I was starting to get annoyed at that point in the documentary. It’s a silly way of showing that people in the East do not know about something that was obviously concocted in the West. Since I’m sure the filmmakers knew that already, they should have had one of their historians point that out, rather than humiliating someone over the fact that he didn’t know how to eat a fortune cookie, or that people did not know the Americanized 左宗堂雞. Hint: if it has American broccoli, people in the East probably will not recognize the dish as a Chinese dish.

It is not until the end of the documentary that it is revealed that the true origin of 左宗堂雞 is from Taiwan, originated by chef 彭長貴. We are taken to Taiwan for a much too short interview with 彭長貴 (who is now in his 90s) and his son, 彭鐵誠. Footage of chefs at 彭園 was edited with other cooking scenes in a way that it is not until 彭鐵誠 holds the plate and says, “This is how we make General Tso’s chicken,” that we know the footage was of the original being made.

There is no introduction at all to 彭園, which began as a restaurant founded by 彭長貴. It is now a restaurant corporation run by 彭鐵誠. The restaurant corporation is famous for its banquet halls and fine dining.

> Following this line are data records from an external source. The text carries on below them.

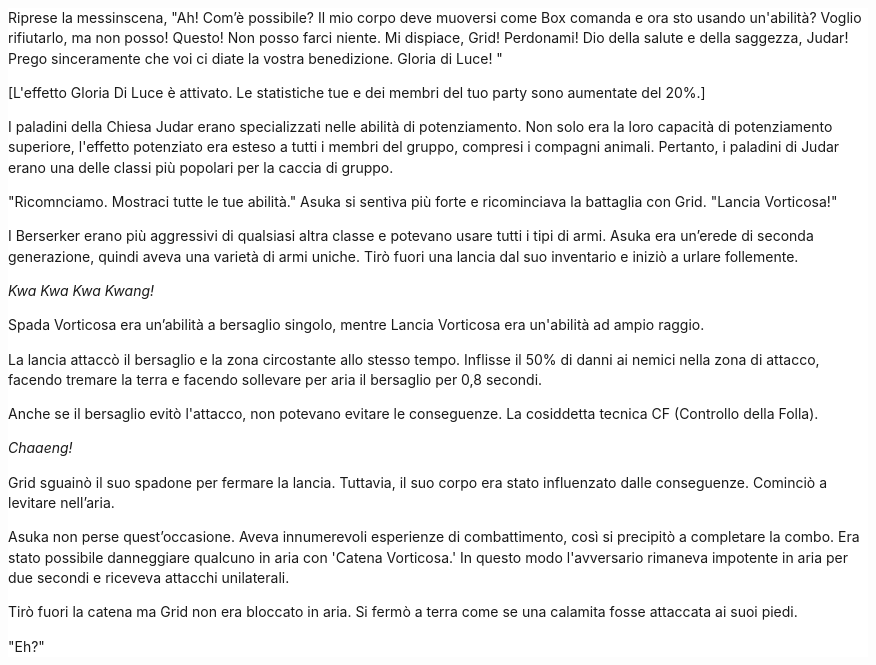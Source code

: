 
Riprese la messinscena, "Ah! Com’è possibile? Il mio corpo deve muoversi come Box comanda e ora sto usando un'abilità? Voglio rifiutarlo, ma non posso! Questo! Non posso farci niente. Mi dispiace, Grid! Perdonami! Dio della salute e della saggezza, Judar! Prego sinceramente che voi ci diate la vostra benedizione. Gloria di Luce! "






[L'effetto Gloria Di Luce è attivato. Le statistiche tue e dei membri del tuo party sono aumentate del 20%.]






I paladini della Chiesa Judar erano specializzati nelle abilità di potenziamento. Non solo era la loro capacità di potenziamento superiore, l'effetto potenziato era esteso a tutti i membri del gruppo, compresi i compagni animali. Pertanto, i paladini di Judar erano una delle classi più popolari per la caccia di gruppo.


"Ricomnciamo. Mostraci tutte le tue abilità." Asuka si sentiva più forte e ricominciava la battaglia con Grid. "Lancia Vorticosa!"


I Berserker erano più aggressivi di qualsiasi altra classe e potevano usare tutti i tipi di armi. Asuka era un’erede di seconda generazione, quindi aveva una varietà di armi uniche. Tirò fuori una lancia dal suo inventario e iniziò a urlare follemente.


<i>Kwa Kwa Kwa Kwang!</i>


Spada Vorticosa era un’abilità a bersaglio singolo, mentre Lancia Vorticosa era un'abilità ad ampio raggio.


La lancia attaccò il bersaglio e la zona circostante allo stesso tempo. Inflisse il 50% di danni ai nemici nella zona di attacco, facendo tremare la terra e facendo sollevare per aria il bersaglio per 0,8 secondi.


Anche se il bersaglio evitò l'attacco, non potevano evitare le conseguenze. La cosiddetta tecnica CF (Controllo della Folla).


<i>Chaaeng!</i>


Grid sguainò il suo spadone per fermare la lancia. Tuttavia, il suo corpo era stato influenzato dalle conseguenze. Cominciò a levitare nell’aria.


Asuka non perse quest’occasione. Aveva innumerevoli esperienze di combattimento, così si precipitò a completare la combo. Era stato possibile danneggiare qualcuno in aria con 'Catena Vorticosa.' In questo modo l'avversario rimaneva impotente in aria per due secondi e riceveva attacchi unilaterali.


Tirò fuori la catena ma Grid non era bloccato in aria. Si fermò a terra come se una calamita fosse attaccata ai suoi piedi.


"Eh?"
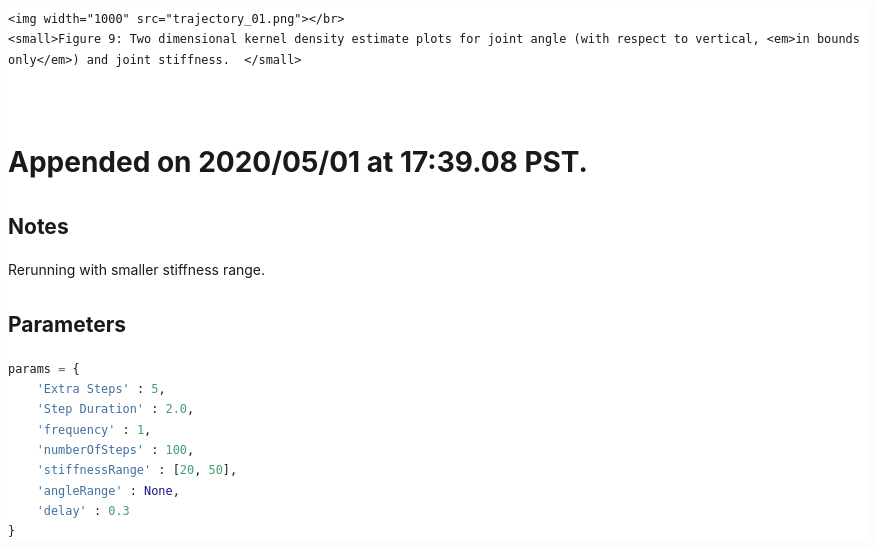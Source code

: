 	<img width="1000" src="trajectory_01.png"></br>
    <small>Figure 9: Two dimensional kernel density estimate plots for joint angle (with respect to vertical, <em>in bounds only</em>) and joint stiffness.  </small>
</p>
</br>



# Appended on 2020/05/01 at 17:39.08 PST.

## Notes

Rerunning with smaller stiffness range.

## Parameters

```py
params = {
	'Extra Steps' : 5,
	'Step Duration' : 2.0,
	'frequency' : 1,
	'numberOfSteps' : 100,
	'stiffnessRange' : [20, 50],
	'angleRange' : None,
	'delay' : 0.3
}
```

Chef 彭長貴 has been called 湘菜之神 (god of Hunan cuisine) and 國宴御廚 (chef of the state banquet) by the media.

The story of 彭長貴 is glossed over and not given the recognition he deserves in the documentary. However, his story is not lost in Taiwan. The following videos are in Mandarin. This Taipei Times restaurant review of 彭園 includes a good summary of the story of 彭長貴 and his restaurants, in English.

The following is a documentary on the life of 彭長貴.

This news clip has footage of 彭長貴 (at age 96!) recreating his 左宗堂雞.

This news clip introduces the dish and includes interview with 彭長貴. Notice in the beginning the host says to the audience, “左宗堂雞 is a famous dish that you thought may have come from China, but it really is from Taiwan.”

The 左宗堂雞 that 彭長貴 made famous is a banquet-style, high-end dish. The following clips are cooking shows where chefs show home cooks how to recreate the dish (there’s a mix of Mandarin and Taiwanese in these clips).

This first clip has a funny alternate 左宗堂雞 origin story. This show focuses on making a dish for less than 59元 (roughly $2 USD).

This cooking show focuses on health, so the recipe has been slightly altered.

The following was produced by 新光三越 (Shin Kong Mitsukoshi department store) to teach viewers how to make 左宗堂雞 for Mother’s Day.

Overall, I found “The Search for General Tso” to be a good documentary. As a documentary about the history of Chinese people in America, the history of Chinese cuisine in America, and the history of Chinese restaurants in America, it does an exceptional job. It touches on all the important aspects of the greater culture that the dish represents. I recommend it to anyone who wants to learn more about the history of Chinese culture and Chinese cuisine in America. It is a documentary that needed to be made, to recount the origins and evolution of American Chinese cuisine, as well as the experience of Chinese immigrants in America. I especially enjoyed the clips with Cecilia Chiang, and it reminded me that I still need to watch the documentary about her, “Soul of a Banquet.”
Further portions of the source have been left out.